## Your assignment
From the line containing "In this example, we" down to the last line of the material, return those lines verbatim and only those.

══════

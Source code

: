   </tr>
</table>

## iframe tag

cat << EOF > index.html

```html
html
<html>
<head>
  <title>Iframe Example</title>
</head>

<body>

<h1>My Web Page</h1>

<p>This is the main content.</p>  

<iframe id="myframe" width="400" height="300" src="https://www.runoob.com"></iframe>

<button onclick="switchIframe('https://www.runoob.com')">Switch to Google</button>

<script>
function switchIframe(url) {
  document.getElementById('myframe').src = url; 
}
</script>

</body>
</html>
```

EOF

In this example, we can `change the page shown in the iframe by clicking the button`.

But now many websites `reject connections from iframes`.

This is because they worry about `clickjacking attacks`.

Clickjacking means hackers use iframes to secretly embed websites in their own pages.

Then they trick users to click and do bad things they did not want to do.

══════

## Answer to this exercise
In this example, we can `change the page shown in the iframe by clicking the button`.

But now many websites `reject connections from iframes`.

This is because they worry about `clickjacking attacks`.

Clickjacking means hackers use iframes to secretly embed websites in their own pages.

Then they trick users to click and do bad things they did not want to do.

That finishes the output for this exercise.